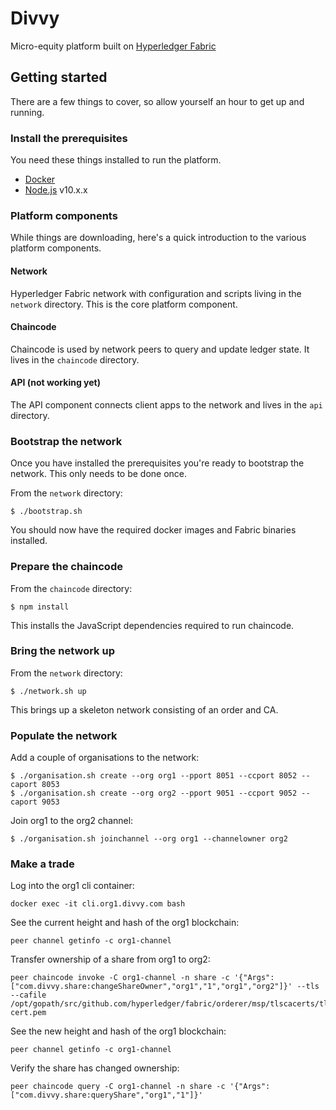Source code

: # Divvy

Micro-equity platform built on
[Hyperledger Fabric](https://www.hyperledger.org/projects/fabric)

## Getting started

There are a few things to cover, so allow yourself an hour to get
up and running.

### Install the prerequisites

You need these things installed to run the platform.

* [Docker](https://www.docker.com/)
* [Node.js](nodejs.org) v10.x.x

### Platform components

While things are downloading, here's a quick introduction to the
various platform components.

#### Network

Hyperledger Fabric network with configuration and scripts living in
the `network` directory. This is the core platform component.

#### Chaincode

Chaincode is used by network peers to query and update ledger state.
It lives in the `chaincode` directory.

#### API (not working yet)

The API component connects client apps to the network and lives in
the `api` directory.

### Bootstrap the network

Once you have installed the prerequisites you're ready to
bootstrap the network. This only needs to be done once.

From the `network` directory:

```
$ ./bootstrap.sh
```

You should now have the required docker images and Fabric binaries installed.

### Prepare the chaincode

From the `chaincode` directory:

```
$ npm install
```

This installs the JavaScript dependencies required to run chaincode.

### Bring the network up

From the `network` directory:

```
$ ./network.sh up
```

This brings up a skeleton network consisting of an order and CA.

### Populate the network

Add a couple of organisations to the network:

```
$ ./organisation.sh create --org org1 --pport 8051 --ccport 8052 --caport 8053
$ ./organisation.sh create --org org2 --pport 9051 --ccport 9052 --caport 9053
```

Join org1 to the org2 channel:

```
$ ./organisation.sh joinchannel --org org1 --channelowner org2
```

### Make a trade

Log into the org1 cli container:

```
docker exec -it cli.org1.divvy.com bash
```

See the current height and hash of the org1 blockchain:

```
peer channel getinfo -c org1-channel
```

Transfer ownership of a share from org1 to org2:

```
peer chaincode invoke -C org1-channel -n share -c '{"Args":["com.divvy.share:changeShareOwner","org1","1","org1","org2"]}' --tls --cafile /opt/gopath/src/github.com/hyperledger/fabric/orderer/msp/tlscacerts/tlsca.divvy.com-cert.pem
```

See the new height and hash of the org1 blockchain:

```
peer channel getinfo -c org1-channel
```

Verify the share has changed ownership:

```
peer chaincode query -C org1-channel -n share -c '{"Args":["com.divvy.share:queryShare","org1","1"]}'
```
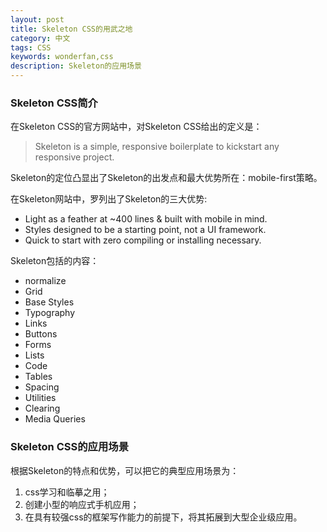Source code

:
 ```yaml
---
layout: post
title: Skeleton CSS的用武之地
category: 中文
tags: CSS
keywords: wonderfan,css
description: Skeleton的应用场景
---
```


### Skeleton CSS简介

在Skeleton CSS的官方网站中，对Skeleton CSS给出的定义是：
> Skeleton is a simple, responsive boilerplate to kickstart any responsive project.

Skeleton的定位凸显出了Skeleton的出发点和最大优势所在：mobile-first策略。

在Skeleton网站中，罗列出了Skeleton的三大优势:
- Light as a feather at ~400 lines & built with mobile in mind.
- Styles designed to be a starting point, not a UI framework.
- Quick to start with zero compiling or installing necessary.

Skeleton包括的内容：
- normalize
- Grid
- Base Styles
- Typography
- Links
- Buttons
- Forms
- Lists
- Code
- Tables
- Spacing
- Utilities
- Clearing
- Media Queries

### Skeleton CSS的应用场景 

根据Skeleton的特点和优势，可以把它的典型应用场景为：
1. css学习和临摹之用；
2. 创建小型的响应式手机应用；
3. 在具有较强css的框架写作能力的前提下，将其拓展到大型企业级应用。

• YOUR OBJECTIVE
The answer must be an exact restatement of all the records, with no pictures included.

• COMPLETED EXERCISE
Source code

: # Divvy

Micro-equity platform built on
[Hyperledger Fabric](https://www.hyperledger.org/projects/fabric)

## Getting started

There are a few things to cover, so allow yourself an hour to get
up and running.

### Install the prerequisites

You need these things installed to run the platform.

* [Docker](https://www.docker.com/)
* [Node.js](nodejs.org) v10.x.x

### Platform components

While things are downloading, here's a quick introduction to the
various platform components.

#### Network

Hyperledger Fabric network with configuration and scripts living in
the `network` directory. This is the core platform component.

#### Chaincode

Chaincode is used by network peers to query and update ledger state.
It lives in the `chaincode` directory.

#### API (not working yet)

The API component connects client apps to the network and lives in
the `api` directory.

### Bootstrap the network

Once you have installed the prerequisites you're ready to
bootstrap the network. This only needs to be done once.

From the `network` directory:

```
$ ./bootstrap.sh
```

You should now have the required docker images and Fabric binaries installed.

### Prepare the chaincode

From the `chaincode` directory:

```
$ npm install
```

This installs the JavaScript dependencies required to run chaincode.

### Bring the network up

From the `network` directory:

```
$ ./network.sh up
```

This brings up a skeleton network consisting of an order and CA.

### Populate the network

Add a couple of organisations to the network:

```
$ ./organisation.sh create --org org1 --pport 8051 --ccport 8052 --caport 8053
$ ./organisation.sh create --org org2 --pport 9051 --ccport 9052 --caport 9053
```

Join org1 to the org2 channel:

```
$ ./organisation.sh joinchannel --org org1 --channelowner org2
```

### Make a trade

Log into the org1 cli container:

```
docker exec -it cli.org1.divvy.com bash
```

See the current height and hash of the org1 blockchain:

```
peer channel getinfo -c org1-channel
```

Transfer ownership of a share from org1 to org2:

```
peer chaincode invoke -C org1-channel -n share -c '{"Args":["com.divvy.share:changeShareOwner","org1","1","org1","org2"]}' --tls --cafile /opt/gopath/src/github.com/hyperledger/fabric/orderer/msp/tlscacerts/tlsca.divvy.com-cert.pem
```

See the new height and hash of the org1 blockchain:

```
peer channel getinfo -c org1-channel
```

Verify the share has changed ownership:

```
peer chaincode query -C org1-channel -n share -c '{"Args":["com.divvy.share:queryShare","org1","1"]}'
```
Source code

:
 ```yaml
---
layout: post
title: Skeleton CSS的用武之地
category: 中文
tags: CSS
keywords: wonderfan,css
description: Skeleton的应用场景
---
```


### Skeleton CSS简介

在Skeleton CSS的官方网站中，对Skeleton CSS给出的定义是：
> Skeleton is a simple, responsive boilerplate to kickstart any responsive project.

Skeleton的定位凸显出了Skeleton的出发点和最大优势所在：mobile-first策略。

在Skeleton网站中，罗列出了Skeleton的三大优势:
- Light as a feather at ~400 lines & built with mobile in mind.
- Styles designed to be a starting point, not a UI framework.
- Quick to start with zero compiling or installing necessary.

Skeleton包括的内容：
- normalize
- Grid
- Base Styles
- Typography
- Links
- Buttons
- Forms
- Lists
- Code
- Tables
- Spacing
- Utilities
- Clearing
- Media Queries

### Skeleton CSS的应用场景 

根据Skeleton的特点和优势，可以把它的典型应用场景为：
1. css学习和临摹之用；
2. 创建小型的响应式手机应用；
3. 在具有较强css的框架写作能力的前提下，将其拓展到大型企业级应用。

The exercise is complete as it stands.